START Task data

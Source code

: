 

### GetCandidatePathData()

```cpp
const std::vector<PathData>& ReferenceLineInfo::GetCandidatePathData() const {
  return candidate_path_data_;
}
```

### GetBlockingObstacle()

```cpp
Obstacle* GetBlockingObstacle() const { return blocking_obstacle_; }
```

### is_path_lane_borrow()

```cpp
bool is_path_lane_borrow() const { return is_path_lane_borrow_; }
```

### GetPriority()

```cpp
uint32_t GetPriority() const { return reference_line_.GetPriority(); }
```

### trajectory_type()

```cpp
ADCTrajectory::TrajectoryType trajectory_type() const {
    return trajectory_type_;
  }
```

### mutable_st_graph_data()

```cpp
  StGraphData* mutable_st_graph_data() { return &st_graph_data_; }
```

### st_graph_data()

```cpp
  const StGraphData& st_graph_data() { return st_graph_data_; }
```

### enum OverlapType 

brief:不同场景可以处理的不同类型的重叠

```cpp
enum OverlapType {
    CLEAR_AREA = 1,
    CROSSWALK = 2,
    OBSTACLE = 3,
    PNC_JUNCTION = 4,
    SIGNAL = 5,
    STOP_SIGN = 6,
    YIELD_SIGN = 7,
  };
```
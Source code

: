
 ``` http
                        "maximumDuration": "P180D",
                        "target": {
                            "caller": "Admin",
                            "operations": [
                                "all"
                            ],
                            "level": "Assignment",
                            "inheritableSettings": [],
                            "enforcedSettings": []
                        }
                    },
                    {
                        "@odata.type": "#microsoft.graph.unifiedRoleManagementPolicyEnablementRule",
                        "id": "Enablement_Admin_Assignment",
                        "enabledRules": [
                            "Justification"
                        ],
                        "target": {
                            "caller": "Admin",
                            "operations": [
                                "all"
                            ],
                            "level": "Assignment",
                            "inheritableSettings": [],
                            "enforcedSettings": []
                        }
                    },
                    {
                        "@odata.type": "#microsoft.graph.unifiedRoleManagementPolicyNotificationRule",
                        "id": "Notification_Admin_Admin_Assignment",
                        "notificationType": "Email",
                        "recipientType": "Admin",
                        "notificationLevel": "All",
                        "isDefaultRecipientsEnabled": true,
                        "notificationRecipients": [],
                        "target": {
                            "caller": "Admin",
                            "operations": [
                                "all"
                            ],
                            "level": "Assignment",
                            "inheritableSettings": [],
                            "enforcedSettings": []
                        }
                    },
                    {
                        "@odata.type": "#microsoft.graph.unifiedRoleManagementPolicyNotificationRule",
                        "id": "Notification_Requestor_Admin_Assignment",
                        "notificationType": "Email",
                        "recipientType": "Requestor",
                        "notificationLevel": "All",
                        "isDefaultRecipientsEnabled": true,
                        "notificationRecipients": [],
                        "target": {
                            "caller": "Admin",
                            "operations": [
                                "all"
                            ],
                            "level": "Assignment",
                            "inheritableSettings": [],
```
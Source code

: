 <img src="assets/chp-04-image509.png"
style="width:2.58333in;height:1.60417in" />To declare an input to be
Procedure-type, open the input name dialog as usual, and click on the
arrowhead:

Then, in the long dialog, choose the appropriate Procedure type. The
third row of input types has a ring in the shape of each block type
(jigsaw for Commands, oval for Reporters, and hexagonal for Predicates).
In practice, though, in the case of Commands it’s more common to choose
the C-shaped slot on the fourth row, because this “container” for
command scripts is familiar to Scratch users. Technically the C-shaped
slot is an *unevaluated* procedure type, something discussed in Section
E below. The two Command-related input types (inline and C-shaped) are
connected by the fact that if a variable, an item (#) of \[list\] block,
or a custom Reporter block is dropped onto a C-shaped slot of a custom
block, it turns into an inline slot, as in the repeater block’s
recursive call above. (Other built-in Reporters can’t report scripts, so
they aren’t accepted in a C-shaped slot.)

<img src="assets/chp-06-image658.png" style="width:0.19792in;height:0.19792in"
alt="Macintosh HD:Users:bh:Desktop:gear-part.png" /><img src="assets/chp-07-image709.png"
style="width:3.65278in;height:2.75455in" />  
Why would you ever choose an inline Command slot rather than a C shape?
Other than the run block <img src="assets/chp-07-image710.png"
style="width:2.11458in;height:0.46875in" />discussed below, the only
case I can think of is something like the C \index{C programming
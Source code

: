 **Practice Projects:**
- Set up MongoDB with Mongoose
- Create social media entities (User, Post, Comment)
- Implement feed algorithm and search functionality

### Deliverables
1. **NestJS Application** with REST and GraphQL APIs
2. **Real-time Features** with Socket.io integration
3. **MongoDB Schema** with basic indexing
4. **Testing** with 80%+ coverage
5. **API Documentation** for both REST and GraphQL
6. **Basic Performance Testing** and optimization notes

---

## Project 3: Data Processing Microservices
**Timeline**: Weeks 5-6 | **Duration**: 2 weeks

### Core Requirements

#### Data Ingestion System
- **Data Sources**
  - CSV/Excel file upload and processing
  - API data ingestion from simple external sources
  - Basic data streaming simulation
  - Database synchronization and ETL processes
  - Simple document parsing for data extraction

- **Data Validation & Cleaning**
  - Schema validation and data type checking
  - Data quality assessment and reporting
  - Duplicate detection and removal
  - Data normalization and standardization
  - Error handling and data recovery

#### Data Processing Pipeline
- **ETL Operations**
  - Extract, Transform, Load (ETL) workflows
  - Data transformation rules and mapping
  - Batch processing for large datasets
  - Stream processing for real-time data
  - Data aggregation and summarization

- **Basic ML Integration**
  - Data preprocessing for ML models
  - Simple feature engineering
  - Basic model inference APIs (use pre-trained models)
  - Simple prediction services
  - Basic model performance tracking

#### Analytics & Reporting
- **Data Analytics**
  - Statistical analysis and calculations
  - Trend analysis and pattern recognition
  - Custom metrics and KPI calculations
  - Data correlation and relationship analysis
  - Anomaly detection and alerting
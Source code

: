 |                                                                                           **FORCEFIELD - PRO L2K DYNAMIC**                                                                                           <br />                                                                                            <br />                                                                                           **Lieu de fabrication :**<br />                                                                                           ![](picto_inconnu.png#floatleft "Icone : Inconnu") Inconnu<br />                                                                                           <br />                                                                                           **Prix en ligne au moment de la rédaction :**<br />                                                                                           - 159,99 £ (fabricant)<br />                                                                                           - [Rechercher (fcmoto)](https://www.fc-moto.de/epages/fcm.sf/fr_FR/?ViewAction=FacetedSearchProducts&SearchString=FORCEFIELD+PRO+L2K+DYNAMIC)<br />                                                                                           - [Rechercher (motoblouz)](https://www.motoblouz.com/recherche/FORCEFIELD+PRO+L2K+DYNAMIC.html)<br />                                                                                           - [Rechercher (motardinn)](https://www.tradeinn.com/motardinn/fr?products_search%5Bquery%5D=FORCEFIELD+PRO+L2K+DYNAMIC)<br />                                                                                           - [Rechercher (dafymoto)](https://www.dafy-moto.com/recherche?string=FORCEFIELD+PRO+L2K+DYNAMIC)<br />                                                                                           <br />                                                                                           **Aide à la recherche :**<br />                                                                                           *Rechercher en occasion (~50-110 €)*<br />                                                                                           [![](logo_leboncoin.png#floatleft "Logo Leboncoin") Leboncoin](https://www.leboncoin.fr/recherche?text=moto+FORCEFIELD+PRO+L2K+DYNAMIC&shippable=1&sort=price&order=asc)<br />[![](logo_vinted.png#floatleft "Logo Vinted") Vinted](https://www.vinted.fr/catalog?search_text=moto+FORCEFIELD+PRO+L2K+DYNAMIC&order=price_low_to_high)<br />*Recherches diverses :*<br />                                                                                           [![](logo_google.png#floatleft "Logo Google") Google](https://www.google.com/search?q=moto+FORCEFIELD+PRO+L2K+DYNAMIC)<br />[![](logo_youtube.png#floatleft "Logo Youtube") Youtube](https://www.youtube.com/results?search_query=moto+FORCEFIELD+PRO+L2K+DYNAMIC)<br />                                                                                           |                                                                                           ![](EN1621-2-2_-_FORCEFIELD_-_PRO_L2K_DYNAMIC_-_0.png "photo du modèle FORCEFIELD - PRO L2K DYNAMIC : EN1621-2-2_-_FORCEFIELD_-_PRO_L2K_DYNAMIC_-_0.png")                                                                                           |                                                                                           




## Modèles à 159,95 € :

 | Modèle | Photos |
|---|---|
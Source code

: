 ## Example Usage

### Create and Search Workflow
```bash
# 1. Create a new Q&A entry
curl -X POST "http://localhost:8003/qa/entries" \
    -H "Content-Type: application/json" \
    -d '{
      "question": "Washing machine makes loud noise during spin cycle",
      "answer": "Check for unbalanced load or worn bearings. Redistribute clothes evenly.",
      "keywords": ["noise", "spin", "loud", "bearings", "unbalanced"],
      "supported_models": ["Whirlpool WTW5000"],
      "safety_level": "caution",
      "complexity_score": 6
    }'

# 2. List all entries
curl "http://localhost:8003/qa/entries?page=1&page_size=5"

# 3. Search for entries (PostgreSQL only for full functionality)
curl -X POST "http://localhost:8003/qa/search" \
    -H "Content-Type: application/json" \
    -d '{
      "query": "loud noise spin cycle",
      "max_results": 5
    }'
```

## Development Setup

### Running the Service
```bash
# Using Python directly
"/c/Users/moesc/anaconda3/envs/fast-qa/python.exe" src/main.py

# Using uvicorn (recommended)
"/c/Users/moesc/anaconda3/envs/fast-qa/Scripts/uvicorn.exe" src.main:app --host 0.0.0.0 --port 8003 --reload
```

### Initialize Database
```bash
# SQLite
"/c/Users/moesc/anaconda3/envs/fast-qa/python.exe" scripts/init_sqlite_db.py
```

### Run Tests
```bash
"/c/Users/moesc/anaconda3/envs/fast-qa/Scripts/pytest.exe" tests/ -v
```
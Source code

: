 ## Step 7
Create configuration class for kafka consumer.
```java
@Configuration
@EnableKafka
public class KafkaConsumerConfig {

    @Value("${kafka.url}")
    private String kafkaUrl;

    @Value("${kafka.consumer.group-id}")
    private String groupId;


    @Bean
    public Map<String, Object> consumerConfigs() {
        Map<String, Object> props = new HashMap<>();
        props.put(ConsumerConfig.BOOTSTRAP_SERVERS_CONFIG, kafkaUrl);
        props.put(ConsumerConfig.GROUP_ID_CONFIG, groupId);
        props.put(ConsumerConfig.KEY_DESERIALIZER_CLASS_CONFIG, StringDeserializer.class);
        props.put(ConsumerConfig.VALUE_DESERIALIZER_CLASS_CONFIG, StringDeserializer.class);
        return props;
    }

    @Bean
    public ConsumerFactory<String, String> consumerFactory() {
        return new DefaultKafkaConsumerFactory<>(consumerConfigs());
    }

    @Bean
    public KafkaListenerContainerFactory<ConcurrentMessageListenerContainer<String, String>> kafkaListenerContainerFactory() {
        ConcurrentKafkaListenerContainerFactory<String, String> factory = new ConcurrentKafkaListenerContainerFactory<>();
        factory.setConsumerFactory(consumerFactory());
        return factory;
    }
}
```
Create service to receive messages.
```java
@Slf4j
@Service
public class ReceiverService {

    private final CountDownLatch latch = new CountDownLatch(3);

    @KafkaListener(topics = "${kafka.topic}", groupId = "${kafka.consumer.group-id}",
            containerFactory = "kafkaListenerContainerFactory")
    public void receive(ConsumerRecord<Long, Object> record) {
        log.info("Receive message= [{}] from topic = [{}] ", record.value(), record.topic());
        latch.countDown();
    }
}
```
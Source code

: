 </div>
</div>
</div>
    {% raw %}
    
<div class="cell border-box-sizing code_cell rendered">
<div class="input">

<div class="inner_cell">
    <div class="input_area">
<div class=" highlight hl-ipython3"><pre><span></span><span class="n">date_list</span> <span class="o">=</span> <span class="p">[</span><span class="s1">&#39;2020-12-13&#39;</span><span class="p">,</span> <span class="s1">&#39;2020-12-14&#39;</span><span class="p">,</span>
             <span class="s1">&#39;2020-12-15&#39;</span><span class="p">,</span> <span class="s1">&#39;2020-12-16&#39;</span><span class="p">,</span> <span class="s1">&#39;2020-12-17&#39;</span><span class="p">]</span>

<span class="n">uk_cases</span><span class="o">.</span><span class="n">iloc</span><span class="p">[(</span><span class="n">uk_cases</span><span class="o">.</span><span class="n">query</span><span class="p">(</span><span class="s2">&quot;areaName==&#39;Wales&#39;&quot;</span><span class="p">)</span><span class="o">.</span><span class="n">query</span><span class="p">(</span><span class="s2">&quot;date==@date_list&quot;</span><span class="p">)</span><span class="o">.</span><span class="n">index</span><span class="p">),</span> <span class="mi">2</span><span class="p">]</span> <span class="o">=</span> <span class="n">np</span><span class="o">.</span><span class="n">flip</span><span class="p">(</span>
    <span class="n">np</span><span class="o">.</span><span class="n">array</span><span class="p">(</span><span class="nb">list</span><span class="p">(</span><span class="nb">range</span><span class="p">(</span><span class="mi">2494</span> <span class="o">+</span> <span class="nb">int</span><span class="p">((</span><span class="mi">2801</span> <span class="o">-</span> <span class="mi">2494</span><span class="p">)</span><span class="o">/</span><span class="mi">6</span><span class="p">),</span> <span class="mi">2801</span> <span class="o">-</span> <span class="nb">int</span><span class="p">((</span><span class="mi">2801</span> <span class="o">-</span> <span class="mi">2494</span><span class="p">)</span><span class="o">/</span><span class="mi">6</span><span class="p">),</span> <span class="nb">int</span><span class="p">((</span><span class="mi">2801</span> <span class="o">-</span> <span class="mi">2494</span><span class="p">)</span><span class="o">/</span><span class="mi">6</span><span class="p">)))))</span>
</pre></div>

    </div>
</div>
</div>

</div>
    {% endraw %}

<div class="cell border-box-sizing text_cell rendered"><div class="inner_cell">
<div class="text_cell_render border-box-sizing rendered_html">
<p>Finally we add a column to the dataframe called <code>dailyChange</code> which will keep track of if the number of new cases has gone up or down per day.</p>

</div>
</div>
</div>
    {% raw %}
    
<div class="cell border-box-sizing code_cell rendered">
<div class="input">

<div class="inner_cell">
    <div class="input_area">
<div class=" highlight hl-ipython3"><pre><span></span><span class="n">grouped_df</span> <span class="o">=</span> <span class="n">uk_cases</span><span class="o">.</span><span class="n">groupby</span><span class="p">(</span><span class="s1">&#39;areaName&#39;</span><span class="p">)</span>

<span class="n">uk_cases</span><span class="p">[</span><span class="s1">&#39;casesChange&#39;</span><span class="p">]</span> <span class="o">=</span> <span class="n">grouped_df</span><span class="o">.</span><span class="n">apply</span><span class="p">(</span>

END Task data

| The task |
Collect the lines of the records that include the string "detection".

| Written response |
  - Duplicate detection and removal
  - Anomaly detection and alerting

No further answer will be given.